891 The Small Faces - Ogden's Nut Gone Flake (1968)

 891 The Small Faces - Ogden's Nut Gone Flake (1968)

Studio Album - Psychedelic Rock




About the Act:

The Small Faces were a British Rock band from London. They started in 1965 with Steve Marriott, Ronnie Lane, Kenney Jones and Jimmy Winston, and were initially a "Mod" band. They morphed into a psychedelic band.  In 1969, Marriott left to form Humble Pie, and the remaining three members teamed up with some others, including Rod Stewart, to be Quiet Melon, and then The Faces. In 1975 both the Faces and Humble Pie broke up, and The Small Faces reformed with their original line-up. They existed for a further three years until hanging up their towels in 1978. 


About the Album:

This was the third album by the band, and was a concept abum. It is named after a brand of tobacco.

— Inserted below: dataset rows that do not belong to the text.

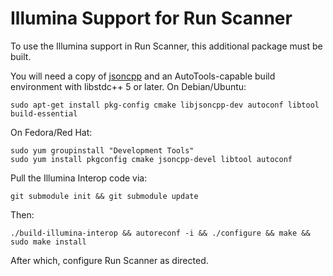 # Illumina Support for Run Scanner
To use the Illumina support in Run Scanner, this additional package must be built.

You will need a copy of [jsoncpp](https://github.com/open-source-parsers/jsoncpp) and an AutoTools-capable build environment with libstdc++ 5 or later. On Debian/Ubuntu:

    sudo apt-get install pkg-config cmake libjsoncpp-dev autoconf libtool build-essential

On Fedora/Red Hat:

    sudo yum groupinstall "Development Tools"
    sudo yum install pkgconfig cmake jsoncpp-devel libtool autoconf

Pull the Illumina Interop code via:

    git submodule init && git submodule update

Then:

    ./build-illumina-interop && autoreconf -i && ./configure && make && sudo make install

After which, configure Run Scanner as directed.
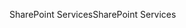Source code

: <span data-ttu-id="6e02b-101">SharePoint Services</span><span class="sxs-lookup"><span data-stu-id="6e02b-101">SharePoint Services</span></span>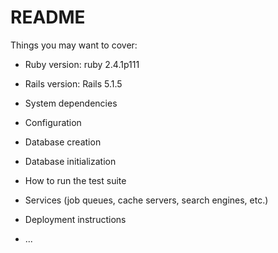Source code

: # README

Things you may want to cover:

* Ruby version: ruby 2.4.1p111

* Rails version:  Rails 5.1.5

* System dependencies

* Configuration

* Database creation

* Database initialization

* How to run the test suite

* Services (job queues, cache servers, search engines, etc.)

* Deployment instructions

* ...
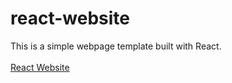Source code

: # react-website
This is a simple webpage template built with React.
<br><br>
<a href="https://dobarbrend.github.io/react-website/" target="_blank">React Website</a>
<br><br>

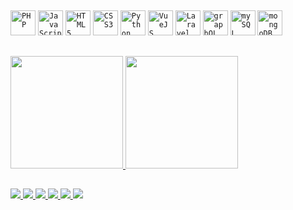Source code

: 

##

 <div>
  <code><img alt="PHP"        height="40" src="http://icons.luizlima.online/php/php-original.svg"></code>
  <code><img alt="JavaScript" height="40" src="http://icons.luizlima.online/javascript/javascript-original.svg"></code>
  <code><img alt="HTML5"      height="40" src="http://icons.luizlima.online/html5/html5-plain.svg"></code>
  <code><img alt="CSS3"       height="40" src="http://icons.luizlima.online/css3/css3-plain.svg"></code>
  <code><img alt="Python"     height="40" src="http://icons.luizlima.online/python/python-original.svg"></code>
  <code><img alt="VueJS"      height="40" src="http://icons.luizlima.online/vuejs/vuejs-original.svg"></code>
  <code><img alt="Laravel"    height="40" src="http://icons.luizlima.online/laravel/laravel-plain.svg"></code>
  <code><img alt="graphQL"    height="40" src="http://icons.luizlima.online/graphql/graphql-plain.svg"></code>
  <code><img alt="mySQL"      height="40" src="http://icons.luizlima.online/mysql/mysql-plain.svg"></code>
  <code><img alt="mongoDB"    height="40" src="http://icons.luizlima.online/mongodb/mongodb-plain.svg"></code>
 </div>
 
##

<div>
  <a href="https://github.com/hendrix97s">
  <img height="180em" src="https://github-readme-stats.vercel.app/api?username=hendrix97s&show_icons=true&theme=merko&include_all_commits=true&count_private=true"/>
  <img height="180em" src="https://github-readme-stats.vercel.app/api/top-langs/?username=hendrix97s&layout=compact&langs_count=16&theme=merko"/>
</div>


 ##
 
<div> 
  <a href="#" target="_blank">
   <img src="https://img.shields.io/badge/YouTube-FF0000?style=for-the-badge&logo=youtube&logoColor=white" target="_blank">
  </a>
 
 <a href="#" target="_blank">
   <img src="https://img.shields.io/badge/Discord-7289DA?style=for-the-badge&logo=discord&logoColor=white" target="_blank">
 </a> 
 
 <a href = "mailto:contato@luizlima.online">
  <img src="https://img.shields.io/badge/-Email-%23333?style=for-the-badge&logo=gmail&logoColor=white" target="_blank">
 </a>
 
 <a href="https://www.linkedin.com/in/luiz-felipe-lima-pereira-6b2112150/" target="_blank">
  <img src="https://img.shields.io/badge/-LinkedIn-%230077B5?style=for-the-badge&logo=linkedin&logoColor=white" target="_blank">
 </a> 
 
 <a href="https://api.whatsapp.com/send?phone=5519999583179" target="_blank">
  <img src="https://img.shields.io/badge/-whatsapp-%22006400?style=for-the-badge&logo=whatsapp&logoColor=white" target="_blank">
 </a> 
 
 <a href="https://dev.to/hendrix97s" target="_blank">
  <img src="https://img.shields.io/badge/dev.to-191919?style=for-the-badge&logo=devdotto&logoColor=white" target="_blank">
 </a> 
 
</div>
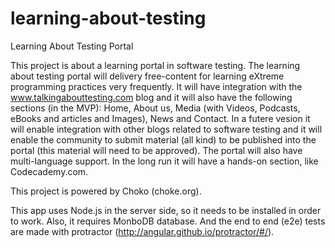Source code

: # learning-about-testing
Learning About Testing Portal

This project is about a learning portal in software testing.
The learning about testing portal will delivery free-content for learning eXtreme programming practices very frequently.
It will have integration with the www.talkingabouttesting.com blog and it will also have the following sections (in the MVP): Home, About us, Media (with Videos, Podcasts, eBooks and articles and Images), News and Contact.
In a futere vesion it will enable integration with other blogs related to software testing and it will enable the community to submit material (all kind) to be published into the portal (this material will need to be approved). The portal will also have multi-language support. In the long run it will have a hands-on section, like Codecademy.com.

This project is powered by Choko (choke.org).

This app uses Node.js in the server side, so it needs to be installed in order to work.
Also, it requires MonboDB database.
And the end to end (e2e) tests are made with protractor (http://angular.github.io/protractor/#/).
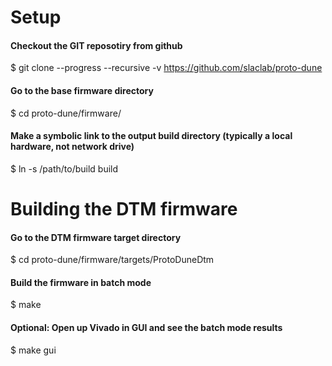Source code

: # Setup 

#### Checkout the GIT reposotiry from github
$ git clone --progress --recursive -v https://github.com/slaclab/proto-dune

#### Go to the base firmware directory
$ cd proto-dune/firmware/

#### Make a symbolic link to the output build directory (typically a local hardware, not network drive)
$ ln -s /path/to/build build

# Building the DTM firmware

#### Go to the DTM firmware target directory
$ cd proto-dune/firmware/targets/ProtoDuneDtm

#### Build the firmware in batch mode
$ make

#### Optional: Open up Vivado in GUI and see the batch mode results
$ make gui
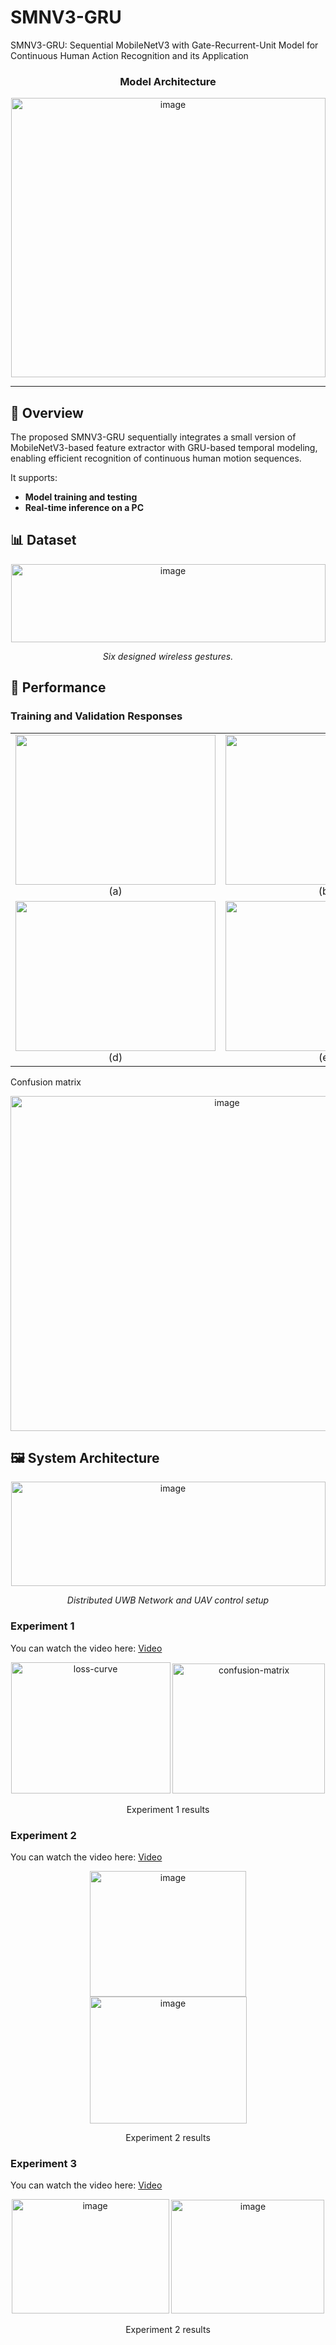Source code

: # SMNV3-GRU
SMNV3-GRU: Sequential MobileNetV3 with Gate-Recurrent-Unit Model for Continuous Human Action Recognition and its Application

<h3 align="center">Model Architecture</h3>

<p align="center">
<img width="503" height="447" alt="image" src="https://github.com/user-attachments/assets/1cd7e7ec-6193-46ab-ad8e-be4168e2b198" />

</p>

---

## 📘 Overview
The proposed SMNV3-GRU sequentially integrates a small version of MobileNetV3-based feature extractor with GRU-based temporal modeling, enabling efficient recognition of continuous human motion sequences.

It supports:

- **Model training and testing**  
- **Real-time inference on a PC**
## 📊 Dataset
<p align="center">
<img width="503" height="125" alt="image" src="https://github.com/user-attachments/assets/7695f448-0fd9-44db-8380-5511f6715c39" />
</p>
<p align="center"><i> Six designed wireless gestures.</i></p>

## 🚀 Performance

### Training and Validation Responses
<table align="center">
  <tr>
    <td align="center">
      <img width="320" height="240" src="https://github.com/user-attachments/assets/0ab5d939-3f4c-4f33-b375-f187205c062d" /><br>(a)
    </td>
    <td align="center">
      <img width="320" height="240" src="https://github.com/user-attachments/assets/742af9a7-8caf-493c-953e-7603ae041daa" /><br>(b)
    </td>
    <td align="center">
      <img width="320" height="240" src="https://github.com/user-attachments/assets/54bcd825-2836-4473-98c2-113ba5a7c0c9" /><br>(c)
    </td>
  </tr>
  <tr>
    <td align="center">
      <img width="320" height="240" src="https://github.com/user-attachments/assets/817c1f44-784f-414d-9e76-593ef65cede9" /><br>(d)
    </td>
    <td align="center">
      <img width="320" height="240" src="https://github.com/user-attachments/assets/afc6dafa-1a46-4de9-b393-90b30a092323" /><br>(e)
    </td>
    <td align="center">
      <img width="320" height="240" src="https://github.com/user-attachments/assets/2cdd8f76-ae35-4a11-8fc7-09e16d291eb4" /><br>(f)
    </td>
  </tr>
</table>
Confusion matrix

<p align="center">
<img width="677" height="536" alt="image" src="https://github.com/user-attachments/assets/b1e88cf3-8068-473c-a7b5-93513a8f600a" />


## 🖼️ System Architecture

<p align="center">
  <img width="503" height="167" alt="image" src="https://github.com/user-attachments/assets/ab33b6ec-d89a-40b6-af7c-8e8a808a3ac1" />

</p>

<p align="center"><i> Distributed UWB Network and UAV control setup</i></p>



### Experiment 1  
You can watch the video here: [Video](https://youtu.be/JeYRMwli88Q?si=l2oAThJ-h6hs4ItM)
<p align="center">
  <img width="255" height="210" alt="loss-curve" src="https://github.com/user-attachments/assets/ea88ade5-4119-4a5e-bd08-c23e29214533" />
  <img width="244" height="208" alt="confusion-matrix" src="https://github.com/user-attachments/assets/0576a573-6782-481b-ab7c-dfda05055111" />
</p>

<p align="center">Experiment 1 results </i></p>

### Experiment 2  
You can watch the video here: [Video](https://youtu.be/VHAf1cZUyL8?si=jcO0CYTae0_jyE38)
<p align="center">
<img width="250" height="201" alt="image" src="https://github.com/user-attachments/assets/34164b6a-e5e3-4f98-b640-497f1dc0c812" />
<img width="251" height="203" alt="image" src="https://github.com/user-attachments/assets/3f9c794a-af2b-43f5-93d9-ce579f955ead" />
</p>

<p align="center">Experiment 2 results </i></p>

### Experiment 3  
You can watch the video here: [Video](https://youtu.be/S7VNDHIUlhk?si=bSFozpxuWWEenp5P)
<p align="center">
<img width="252" height="183" alt="image" src="https://github.com/user-attachments/assets/d6b5da3e-776e-4e04-adde-1208c0f481ba" />
<img width="245" height="182" alt="image" src="https://github.com/user-attachments/assets/ed501984-8289-420d-b230-464b1b080b32" />

<p align="center">Experiment 2 results </i></p>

My History with this Album:

I have heard the album before, a couple of times.


Review:

1968 and there was a thing happening at the time in British Bands, where psychedelic songs were being mixed in with storytelling songs. This trend was where The Beatles were, and others like Procol Harum and The Moody Blues, and The Kinks were in this trend. In particular, cockney comic songs, reminiscent of the Music Hall days were being peppered into their albums. There is no song more archetypal of this trend than Lazy Sunday from this album. It's a classic.

The first half of this album is a disconnected collection of songs, a couple of them cockney comics, the rest more or less psychedelic, although at times I wonder if they are poking fun at psychedelic tropes.

The second half is a connected set of songs, with spoken links, telling a story, a kind of fairy-tale really. This is spoken by Stanley Baldwin who has a particular style of mixing in a lot of nonsense words in a way that you get the sense of what he is saying without it making semantic sense. It's quite clever really. The songs support the story also, finishing off with "HappyDaysToyTown" which proclaims that life is a bowl of all-bran.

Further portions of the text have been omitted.